Not much for us to get from Trump, Clinton presidency - local watchers
Jamaicans appear not to have deluded themselves into thinking Jamaican and Caribbean affairs will receive much attention in the United States presidential election campaign now in its homestretch.
Local watchers, however, believe that the indirect implications rest in the positions on immigration and jobs, which are big ticket items for Americans.
Democratic nominee Hillary Clinton, whose leaked emails speak of ‘open borders’, and her Republican opponent, Donald Trump, who wants to ring America with a wall, have contrasting positions on those issues and most others.
In any case, representatives from academia, business, politics, and the trade union movement say there’s no perfect candidate whose presidency will mean only favourable policies for Jamaica and the region – if at all.
Kevin O’Brien Chang, political affairs commentator:
“Jamaica and the Caribbean are well down on their list of priorities. They are not going to be thinking directly about us, so we would have to be thinking about indirect effects.
“With Hillary Clinton, you would have rationality. She’s somebody who will create reasoned policy, which not only benefits the US, but, hopefully, would benefit other regions near it.
“With Donald Trump, there’s no rationality. The man is completely irrational. He doesn’t seem to have any policy framework to work with. He just speaks whatever comes to his mind. For Jamaica, and for the world, it’s a matter of having somebody in charge of the US you can reason with and who will see different points of views and will even understand that the US has some obligation to Jamaica as a big neighbour to a small number. For Donald Trump, Jamaica probably doesn’t register except that a whole lot of black people come from Jamaica, and he’s going to lock up a lot of black people who are giving trouble and remove them. You can’t see much good coming from Trump.”
Professor Densil Williams, executive director of the Mona School of Business and Management at UWI, Mona Campus
“If you look at both candidates’ interpretation of the economy, this is where the big issue is going to be for Jamaica. Trump, on one hand, says he wants to ‘make America great again,’ meaning that he will be bringing back American jobs and he will not be outsourcing a lot of American jobs. That will have implications for countries like Jamaica. Things like our business process outsourcing (BPO) sector. That will be impacted if a Trump presidency comes into being and he decides that he’s going to keep most of these American jobs on their shore. Maybe, also, we’re going to see tighter immigration with a Trump presidency, and that will have implications for the movement of Jamaicans.

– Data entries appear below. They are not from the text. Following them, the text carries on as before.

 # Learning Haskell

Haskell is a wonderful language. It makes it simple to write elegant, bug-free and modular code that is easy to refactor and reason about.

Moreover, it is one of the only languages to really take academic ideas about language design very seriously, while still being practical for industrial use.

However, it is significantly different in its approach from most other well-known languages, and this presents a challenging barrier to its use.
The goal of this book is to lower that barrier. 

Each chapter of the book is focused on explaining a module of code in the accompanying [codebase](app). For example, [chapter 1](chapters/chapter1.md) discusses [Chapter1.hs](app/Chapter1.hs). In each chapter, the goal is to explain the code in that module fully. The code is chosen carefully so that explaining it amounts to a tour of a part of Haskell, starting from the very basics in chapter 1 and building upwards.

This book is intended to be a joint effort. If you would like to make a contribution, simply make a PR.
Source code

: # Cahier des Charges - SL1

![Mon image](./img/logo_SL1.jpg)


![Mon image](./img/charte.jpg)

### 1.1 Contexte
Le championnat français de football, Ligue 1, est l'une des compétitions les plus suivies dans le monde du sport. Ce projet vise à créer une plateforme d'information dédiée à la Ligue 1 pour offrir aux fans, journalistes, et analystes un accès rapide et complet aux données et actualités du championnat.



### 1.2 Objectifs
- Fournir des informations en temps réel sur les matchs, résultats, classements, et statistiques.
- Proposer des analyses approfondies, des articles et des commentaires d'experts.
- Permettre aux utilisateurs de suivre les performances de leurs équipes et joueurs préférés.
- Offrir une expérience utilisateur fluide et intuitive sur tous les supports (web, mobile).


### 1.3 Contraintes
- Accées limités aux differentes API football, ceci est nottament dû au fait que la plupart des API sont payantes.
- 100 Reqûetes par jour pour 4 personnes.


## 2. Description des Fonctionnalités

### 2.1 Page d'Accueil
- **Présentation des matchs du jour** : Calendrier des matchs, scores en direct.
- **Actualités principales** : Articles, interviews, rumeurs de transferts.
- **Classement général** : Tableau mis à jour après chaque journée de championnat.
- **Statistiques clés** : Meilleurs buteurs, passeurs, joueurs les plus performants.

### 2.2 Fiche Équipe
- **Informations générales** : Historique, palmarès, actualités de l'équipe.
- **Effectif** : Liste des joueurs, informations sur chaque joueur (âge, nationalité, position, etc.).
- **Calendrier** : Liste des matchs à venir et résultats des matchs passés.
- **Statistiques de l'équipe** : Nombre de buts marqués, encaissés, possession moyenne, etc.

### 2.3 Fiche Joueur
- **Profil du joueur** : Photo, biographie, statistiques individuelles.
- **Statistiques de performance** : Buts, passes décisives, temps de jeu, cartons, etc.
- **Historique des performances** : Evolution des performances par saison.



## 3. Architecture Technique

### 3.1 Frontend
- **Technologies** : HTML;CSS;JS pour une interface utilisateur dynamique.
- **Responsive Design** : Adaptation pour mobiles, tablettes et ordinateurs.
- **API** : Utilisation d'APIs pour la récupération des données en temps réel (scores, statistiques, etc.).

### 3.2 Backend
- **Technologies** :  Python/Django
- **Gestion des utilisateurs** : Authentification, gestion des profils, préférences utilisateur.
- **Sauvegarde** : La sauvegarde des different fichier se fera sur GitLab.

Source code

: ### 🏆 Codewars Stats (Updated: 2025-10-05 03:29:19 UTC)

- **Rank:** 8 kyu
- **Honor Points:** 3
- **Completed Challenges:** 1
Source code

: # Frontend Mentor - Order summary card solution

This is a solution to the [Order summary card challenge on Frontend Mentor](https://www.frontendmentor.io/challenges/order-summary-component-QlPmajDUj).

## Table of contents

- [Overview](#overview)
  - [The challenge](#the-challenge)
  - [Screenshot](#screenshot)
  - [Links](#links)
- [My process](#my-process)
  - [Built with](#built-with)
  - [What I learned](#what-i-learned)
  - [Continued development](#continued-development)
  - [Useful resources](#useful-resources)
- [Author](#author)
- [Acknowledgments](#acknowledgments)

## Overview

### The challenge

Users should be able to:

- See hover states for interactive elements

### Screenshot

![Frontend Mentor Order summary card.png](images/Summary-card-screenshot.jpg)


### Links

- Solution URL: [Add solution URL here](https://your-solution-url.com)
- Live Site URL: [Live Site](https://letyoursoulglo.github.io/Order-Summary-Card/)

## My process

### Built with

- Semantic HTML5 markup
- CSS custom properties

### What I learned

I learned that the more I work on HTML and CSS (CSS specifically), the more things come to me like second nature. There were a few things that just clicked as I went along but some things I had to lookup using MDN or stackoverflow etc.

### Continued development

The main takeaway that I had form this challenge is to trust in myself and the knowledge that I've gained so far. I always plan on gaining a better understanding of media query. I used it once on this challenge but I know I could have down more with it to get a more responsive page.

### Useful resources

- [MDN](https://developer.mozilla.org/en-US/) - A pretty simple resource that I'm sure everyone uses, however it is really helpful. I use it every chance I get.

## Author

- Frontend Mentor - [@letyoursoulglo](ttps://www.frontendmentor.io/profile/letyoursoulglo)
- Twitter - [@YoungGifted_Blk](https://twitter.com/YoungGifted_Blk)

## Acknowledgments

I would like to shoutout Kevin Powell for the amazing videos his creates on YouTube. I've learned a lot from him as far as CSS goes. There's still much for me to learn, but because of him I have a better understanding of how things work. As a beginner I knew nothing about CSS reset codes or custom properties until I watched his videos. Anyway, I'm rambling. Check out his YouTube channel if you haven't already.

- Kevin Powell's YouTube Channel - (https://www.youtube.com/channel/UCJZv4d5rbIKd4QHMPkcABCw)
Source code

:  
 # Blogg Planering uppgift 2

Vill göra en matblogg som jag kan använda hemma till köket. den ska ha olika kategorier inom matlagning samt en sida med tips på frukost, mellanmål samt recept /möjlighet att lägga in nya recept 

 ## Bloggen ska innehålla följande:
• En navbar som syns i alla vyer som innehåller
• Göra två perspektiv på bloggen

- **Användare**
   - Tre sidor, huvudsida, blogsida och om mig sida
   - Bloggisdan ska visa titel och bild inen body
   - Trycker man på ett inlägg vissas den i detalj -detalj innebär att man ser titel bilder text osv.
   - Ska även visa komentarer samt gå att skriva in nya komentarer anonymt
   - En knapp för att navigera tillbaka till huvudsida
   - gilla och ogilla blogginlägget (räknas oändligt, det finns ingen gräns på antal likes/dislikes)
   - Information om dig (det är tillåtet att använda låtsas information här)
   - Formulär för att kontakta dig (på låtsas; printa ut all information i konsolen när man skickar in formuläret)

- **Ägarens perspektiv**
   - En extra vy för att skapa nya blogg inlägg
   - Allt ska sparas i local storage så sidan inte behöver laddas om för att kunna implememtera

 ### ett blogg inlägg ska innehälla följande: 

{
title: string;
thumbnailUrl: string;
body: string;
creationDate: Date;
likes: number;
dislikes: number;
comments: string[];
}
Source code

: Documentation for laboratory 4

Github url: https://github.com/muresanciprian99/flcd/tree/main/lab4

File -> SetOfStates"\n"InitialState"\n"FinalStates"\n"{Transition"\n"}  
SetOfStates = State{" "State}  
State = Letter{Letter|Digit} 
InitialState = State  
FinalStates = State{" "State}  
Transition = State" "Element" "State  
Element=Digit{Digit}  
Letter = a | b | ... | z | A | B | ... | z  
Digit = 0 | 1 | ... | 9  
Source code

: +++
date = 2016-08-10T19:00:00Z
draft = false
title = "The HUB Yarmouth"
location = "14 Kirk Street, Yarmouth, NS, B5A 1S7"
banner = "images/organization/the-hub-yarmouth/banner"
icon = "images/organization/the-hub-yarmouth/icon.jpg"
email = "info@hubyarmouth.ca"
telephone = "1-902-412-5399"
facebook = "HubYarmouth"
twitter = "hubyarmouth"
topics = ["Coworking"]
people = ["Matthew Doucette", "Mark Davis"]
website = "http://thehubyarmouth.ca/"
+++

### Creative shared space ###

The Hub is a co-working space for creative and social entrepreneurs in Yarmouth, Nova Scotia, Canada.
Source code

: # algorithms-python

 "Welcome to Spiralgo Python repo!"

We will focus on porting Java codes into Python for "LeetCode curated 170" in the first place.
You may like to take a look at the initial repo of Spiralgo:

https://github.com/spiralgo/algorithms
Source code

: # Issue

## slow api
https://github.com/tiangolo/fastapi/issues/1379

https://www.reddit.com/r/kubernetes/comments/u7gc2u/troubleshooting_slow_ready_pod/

“On the other hand, what I’ve heard Secretary Clinton say is that ‘we want open borders’, and with open borders, what you should be seeing if those promises come to hold, is that there would be much better management of issues to deal with immigration. But, also, I would have expected under a Clinton presidency, since you’re not hearing much about trying to stop American jobs from going overseas, what you will see is a more favourable climate for things like outsourcing to the BPO sector. It is very clear, though, that these people are running on a ticket to bring back America to its glory days, and I don’t think they will enter into any policy decision that is going to be inimical to America’s interest. So anything that you’re going to get in Jamaica must be something that they are also going to benefit from."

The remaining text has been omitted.